Sunday, November 30, 2008

a network of friendly militias

Packer vs. Kilcullen in the New Yorker. Here's the key paragraph:
Police are another main issue. We have built the Afghan police into a less well-armed, less well-trained version of the Army and launched them into operations against the insurgents. Meanwhile, nobody is doing the job of actual policing—rule of law, keeping the population safe from all comers (including friendly fire and coalition operations), providing justice and dispute resolution, and civil and criminal law enforcement. As a consequence, the Taliban have stepped into this gap; they currently run thirteen law courts across the south, and ninety-five per cent of the work of these courts is civil law, property disputes, criminal matters, water and grazing disuptes, inheritances etc.—basic governance things that the police and judiciary ought to be doing, but instead they’re out in the countryside chasing bad guys. Where governance does exist, it is seen as corrupt or exploitative, in many cases, whereas the people remember the Taliban as cruel but not as corrupt.


Beyond that, I was struck by how much the Gesamteindruck of the whole thing reminded me of the sort of thing John Vann was saying in 1969 or thereabouts - it's still possible, really it is, and we can probably find a reduction in the number of troops at the same time by realigning completely around a classical counterinsurgency strategy.
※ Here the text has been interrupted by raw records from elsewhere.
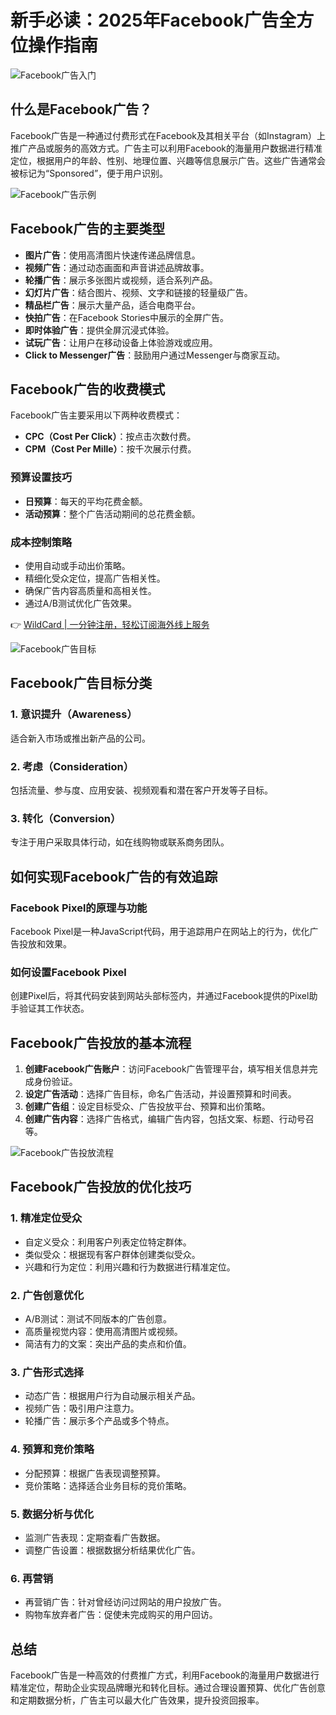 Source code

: # 新手必读：2025年Facebook广告全方位操作指南

![Facebook广告入门](https://bbtdd.com/img/871279684569219.webp)

## 什么是Facebook广告？

Facebook广告是一种通过付费形式在Facebook及其相关平台（如Instagram）上推广产品或服务的高效方式。广告主可以利用Facebook的海量用户数据进行精准定位，根据用户的年龄、性别、地理位置、兴趣等信息展示广告。这些广告通常会被标记为“Sponsored”，便于用户识别。

![Facebook广告示例](https://bbtdd.com/img/93364789.webp)

## Facebook广告的主要类型

- **图片广告**：使用高清图片快速传递品牌信息。
- **视频广告**：通过动态画面和声音讲述品牌故事。
- **轮播广告**：展示多张图片或视频，适合系列产品。
- **幻灯片广告**：结合图片、视频、文字和链接的轻量级广告。
- **精品栏广告**：展示大量产品，适合电商平台。
- **快拍广告**：在Facebook Stories中展示的全屏广告。
- **即时体验广告**：提供全屏沉浸式体验。
- **试玩广告**：让用户在移动设备上体验游戏或应用。
- **Click to Messenger广告**：鼓励用户通过Messenger与商家互动。

## Facebook广告的收费模式

Facebook广告主要采用以下两种收费模式：
- **CPC（Cost Per Click）**：按点击次数付费。
- **CPM（Cost Per Mille）**：按千次展示付费。

### 预算设置技巧
- **日预算**：每天的平均花费金额。
- **活动预算**：整个广告活动期间的总花费金额。

### 成本控制策略
- 使用自动或手动出价策略。
- 精细化受众定位，提高广告相关性。
- 确保广告内容高质量和高相关性。
- 通过A/B测试优化广告效果。

👉 [WildCard | 一分钟注册，轻松订阅海外线上服务](https://bbtdd.com/WildCard)

![Facebook广告目标](https://bbtdd.com/img/0751936646.webp)

## Facebook广告目标分类

### 1. 意识提升（Awareness）
适合新入市场或推出新产品的公司。

### 2. 考虑（Consideration）
包括流量、参与度、应用安装、视频观看和潜在客户开发等子目标。

### 3. 转化（Conversion）
专注于用户采取具体行动，如在线购物或联系商务团队。

## 如何实现Facebook广告的有效追踪

### Facebook Pixel的原理与功能
Facebook Pixel是一种JavaScript代码，用于追踪用户在网站上的行为，优化广告投放和效果。

### 如何设置Facebook Pixel
创建Pixel后，将其代码安装到网站头部标签内，并通过Facebook提供的Pixel助手验证其工作状态。

## Facebook广告投放的基本流程

1. **创建Facebook广告账户**：访问Facebook广告管理平台，填写相关信息并完成身份验证。
2. **设定广告活动**：选择广告目标，命名广告活动，并设置预算和时间表。
3. **创建广告组**：设定目标受众、广告投放平台、预算和出价策略。
4. **创建广告内容**：选择广告格式，编辑广告内容，包括文案、标题、行动号召等。

![Facebook广告投放流程](https://bbtdd.com/img/40088239840878.webp)

## Facebook广告投放的优化技巧

### 1. 精准定位受众
- 自定义受众：利用客户列表定位特定群体。
- 类似受众：根据现有客户群体创建类似受众。
- 兴趣和行为定位：利用兴趣和行为数据进行精准定位。

### 2. 广告创意优化
- A/B测试：测试不同版本的广告创意。
- 高质量视觉内容：使用高清图片或视频。
- 简洁有力的文案：突出产品的卖点和价值。

### 3. 广告形式选择
- 动态广告：根据用户行为自动展示相关产品。
- 视频广告：吸引用户注意力。
- 轮播广告：展示多个产品或多个特点。

### 4. 预算和竞价策略
- 分配预算：根据广告表现调整预算。
- 竞价策略：选择适合业务目标的竞价策略。

### 5. 数据分析与优化
- 监测广告表现：定期查看广告数据。
- 调整广告设置：根据数据分析结果优化广告。

### 6. 再营销
- 再营销广告：针对曾经访问过网站的用户投放广告。
- 购物车放弃者广告：促使未完成购买的用户回访。

## 总结

Facebook广告是一种高效的付费推广方式，利用Facebook的海量用户数据进行精准定位，帮助企业实现品牌曝光和转化目标。通过合理设置预算、优化广告创意和定期数据分析，广告主可以最大化广告效果，提升投资回报率。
Kilcullen is hardly optimistic, but he's still desperately committed. (I think I've mentioned before that A Bright Shining Lie was this blog's secret sauce right back to 2003, when Donald Rumsfeld was still denying there were insurgents in Iraq.)

Now, consider this story; first of all, the Indian navy was being lionised for giving a pirate vessel the good old sturm und drang off Somalia and chastening the eurosexual NATO-weenies. It was like 2006 and the Ethiopian army all over again. However, it was only a few hours before it turned out that the Indians had sunk a Thai trawler which they apparently mistook for a pirate mothership - effectively, they saw a funny looking fisherman and just executed 14 people. Now, it's very true that foreign trawlers are a big part of the problem. Perhaps the international naval patrol could do something about it, if it can find the ships whilst also dealing with pirates.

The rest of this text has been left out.